## Task description
Every line of the following records that includes "remain" should be copied.

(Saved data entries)

»»

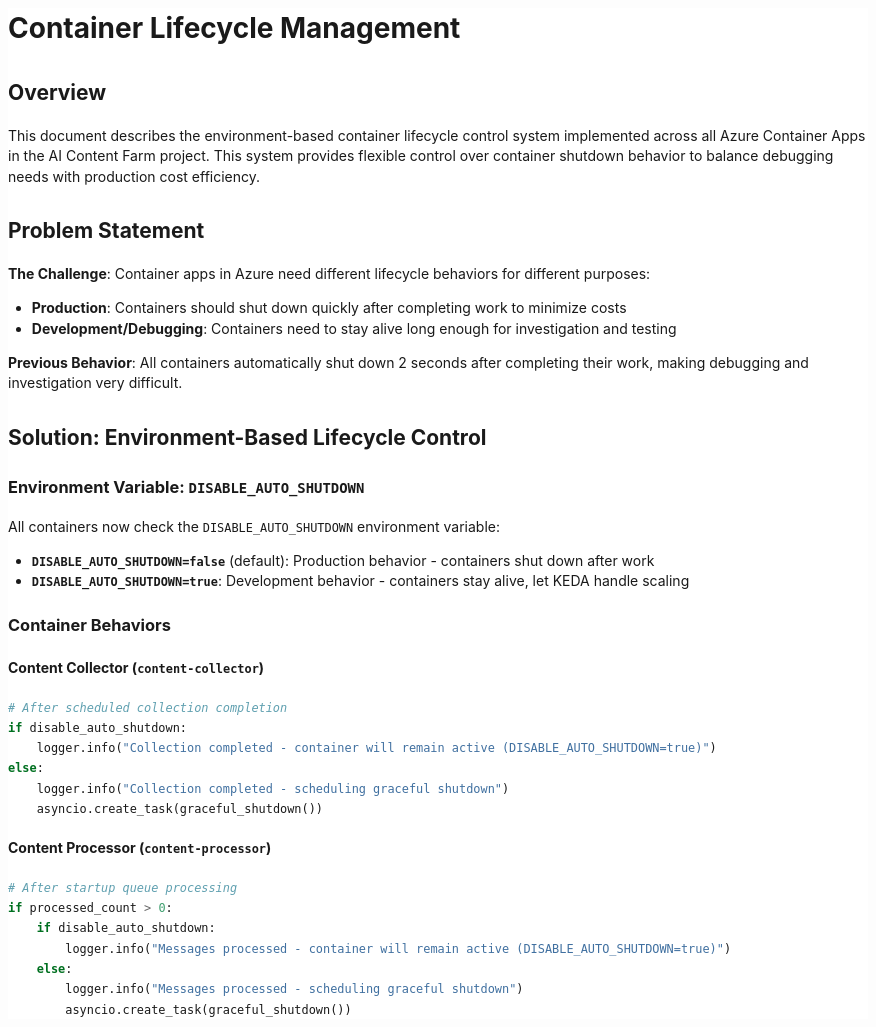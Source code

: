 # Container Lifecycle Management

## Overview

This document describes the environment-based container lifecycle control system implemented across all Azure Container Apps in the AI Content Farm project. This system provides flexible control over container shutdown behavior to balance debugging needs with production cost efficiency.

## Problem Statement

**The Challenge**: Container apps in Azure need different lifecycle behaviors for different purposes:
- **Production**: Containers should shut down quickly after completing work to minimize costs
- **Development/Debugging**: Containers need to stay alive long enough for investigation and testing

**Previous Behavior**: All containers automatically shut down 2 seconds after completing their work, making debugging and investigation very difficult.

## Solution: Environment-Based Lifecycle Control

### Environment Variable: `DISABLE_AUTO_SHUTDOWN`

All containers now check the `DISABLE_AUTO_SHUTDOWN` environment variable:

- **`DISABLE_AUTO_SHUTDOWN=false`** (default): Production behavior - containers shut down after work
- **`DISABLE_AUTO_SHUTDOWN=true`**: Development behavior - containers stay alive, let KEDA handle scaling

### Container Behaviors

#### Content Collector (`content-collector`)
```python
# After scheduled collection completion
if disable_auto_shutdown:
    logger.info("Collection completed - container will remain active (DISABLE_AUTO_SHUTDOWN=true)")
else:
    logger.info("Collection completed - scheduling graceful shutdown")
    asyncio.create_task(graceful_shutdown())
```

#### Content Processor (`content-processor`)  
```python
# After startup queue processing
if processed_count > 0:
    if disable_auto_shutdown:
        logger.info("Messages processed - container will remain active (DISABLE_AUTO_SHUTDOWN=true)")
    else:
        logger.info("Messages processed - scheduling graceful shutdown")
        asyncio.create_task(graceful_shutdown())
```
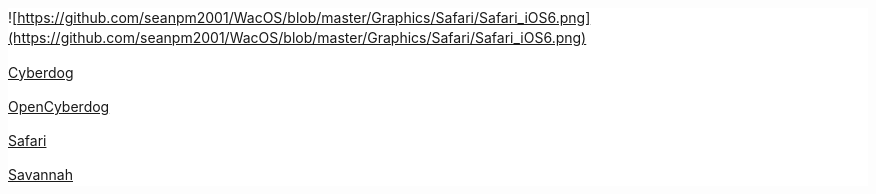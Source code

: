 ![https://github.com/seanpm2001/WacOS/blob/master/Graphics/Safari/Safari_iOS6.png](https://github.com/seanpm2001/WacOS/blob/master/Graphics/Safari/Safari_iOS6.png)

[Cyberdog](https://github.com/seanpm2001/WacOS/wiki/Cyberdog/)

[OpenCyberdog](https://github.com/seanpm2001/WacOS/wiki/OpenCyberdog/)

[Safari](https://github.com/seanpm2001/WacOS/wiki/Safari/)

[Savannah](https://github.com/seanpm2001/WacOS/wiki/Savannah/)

««
»»

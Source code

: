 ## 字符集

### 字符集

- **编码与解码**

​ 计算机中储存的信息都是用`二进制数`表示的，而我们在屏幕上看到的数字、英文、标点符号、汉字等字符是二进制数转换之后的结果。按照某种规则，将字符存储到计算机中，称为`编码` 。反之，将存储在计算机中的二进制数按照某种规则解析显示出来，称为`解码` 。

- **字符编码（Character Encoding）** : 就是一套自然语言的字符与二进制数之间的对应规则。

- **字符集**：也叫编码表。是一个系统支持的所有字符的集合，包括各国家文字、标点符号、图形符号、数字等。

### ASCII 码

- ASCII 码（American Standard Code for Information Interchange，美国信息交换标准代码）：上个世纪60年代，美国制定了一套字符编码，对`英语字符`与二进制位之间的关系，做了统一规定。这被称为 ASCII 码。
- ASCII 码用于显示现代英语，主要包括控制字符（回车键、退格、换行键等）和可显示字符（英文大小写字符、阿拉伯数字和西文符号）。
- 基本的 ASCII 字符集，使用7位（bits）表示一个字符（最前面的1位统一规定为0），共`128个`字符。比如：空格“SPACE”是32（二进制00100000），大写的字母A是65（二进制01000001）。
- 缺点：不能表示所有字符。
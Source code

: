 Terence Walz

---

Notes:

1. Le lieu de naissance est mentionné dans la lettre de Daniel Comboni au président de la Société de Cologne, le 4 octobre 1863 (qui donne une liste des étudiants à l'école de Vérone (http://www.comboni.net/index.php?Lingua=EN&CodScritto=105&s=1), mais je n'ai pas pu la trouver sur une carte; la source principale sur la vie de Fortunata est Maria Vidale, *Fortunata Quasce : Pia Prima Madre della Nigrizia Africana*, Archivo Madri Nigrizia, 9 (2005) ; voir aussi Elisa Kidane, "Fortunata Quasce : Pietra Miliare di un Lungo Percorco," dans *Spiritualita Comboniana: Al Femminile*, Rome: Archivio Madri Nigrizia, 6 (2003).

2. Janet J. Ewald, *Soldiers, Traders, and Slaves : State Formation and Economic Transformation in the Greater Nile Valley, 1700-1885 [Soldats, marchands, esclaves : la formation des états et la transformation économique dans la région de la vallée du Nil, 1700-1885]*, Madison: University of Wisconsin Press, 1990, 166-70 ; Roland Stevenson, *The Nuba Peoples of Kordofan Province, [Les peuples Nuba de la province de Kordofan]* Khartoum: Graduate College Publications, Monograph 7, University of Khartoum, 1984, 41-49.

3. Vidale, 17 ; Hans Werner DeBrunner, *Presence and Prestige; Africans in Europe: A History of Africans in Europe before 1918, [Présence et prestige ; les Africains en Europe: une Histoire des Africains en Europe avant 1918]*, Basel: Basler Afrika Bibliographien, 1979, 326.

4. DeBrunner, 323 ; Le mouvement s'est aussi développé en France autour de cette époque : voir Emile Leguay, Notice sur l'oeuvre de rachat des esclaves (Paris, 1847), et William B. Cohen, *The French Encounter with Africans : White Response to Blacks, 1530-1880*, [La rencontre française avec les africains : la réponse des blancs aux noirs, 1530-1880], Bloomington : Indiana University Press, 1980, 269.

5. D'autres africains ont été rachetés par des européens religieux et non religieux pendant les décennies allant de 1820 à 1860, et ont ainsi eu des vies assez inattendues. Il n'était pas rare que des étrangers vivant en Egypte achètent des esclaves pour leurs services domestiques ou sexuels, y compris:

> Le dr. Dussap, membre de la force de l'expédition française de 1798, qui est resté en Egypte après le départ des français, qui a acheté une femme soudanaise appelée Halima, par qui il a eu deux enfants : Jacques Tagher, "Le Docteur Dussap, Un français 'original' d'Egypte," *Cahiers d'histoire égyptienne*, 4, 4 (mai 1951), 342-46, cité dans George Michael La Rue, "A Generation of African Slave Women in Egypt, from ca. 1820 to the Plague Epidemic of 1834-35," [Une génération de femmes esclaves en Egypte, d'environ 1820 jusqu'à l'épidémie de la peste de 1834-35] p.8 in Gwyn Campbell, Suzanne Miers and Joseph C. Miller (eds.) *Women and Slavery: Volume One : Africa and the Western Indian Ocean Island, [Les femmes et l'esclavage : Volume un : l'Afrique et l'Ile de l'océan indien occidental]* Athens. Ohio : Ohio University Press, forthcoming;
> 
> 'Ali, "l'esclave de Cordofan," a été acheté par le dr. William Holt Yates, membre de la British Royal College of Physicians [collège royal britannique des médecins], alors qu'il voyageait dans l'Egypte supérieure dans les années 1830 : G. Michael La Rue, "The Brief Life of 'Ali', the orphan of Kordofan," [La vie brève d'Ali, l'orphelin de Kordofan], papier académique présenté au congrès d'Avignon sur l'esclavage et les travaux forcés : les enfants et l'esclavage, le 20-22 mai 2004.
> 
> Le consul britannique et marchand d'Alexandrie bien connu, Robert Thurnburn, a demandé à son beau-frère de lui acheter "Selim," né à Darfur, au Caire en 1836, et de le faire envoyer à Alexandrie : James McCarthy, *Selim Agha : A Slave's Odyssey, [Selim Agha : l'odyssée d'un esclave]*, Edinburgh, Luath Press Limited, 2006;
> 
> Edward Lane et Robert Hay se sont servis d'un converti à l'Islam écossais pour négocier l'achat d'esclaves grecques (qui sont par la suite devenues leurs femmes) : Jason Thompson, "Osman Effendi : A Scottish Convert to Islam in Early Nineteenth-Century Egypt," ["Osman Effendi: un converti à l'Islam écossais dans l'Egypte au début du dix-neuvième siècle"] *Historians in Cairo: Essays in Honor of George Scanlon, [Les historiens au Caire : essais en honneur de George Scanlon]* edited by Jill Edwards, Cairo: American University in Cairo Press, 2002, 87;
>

««

## Task answer
    logger.info("Collection completed - container will remain active (DISABLE_AUTO_SHUTDOWN=true)")
        logger.info("Messages processed - container will remain active (DISABLE_AUTO_SHUTDOWN=true)")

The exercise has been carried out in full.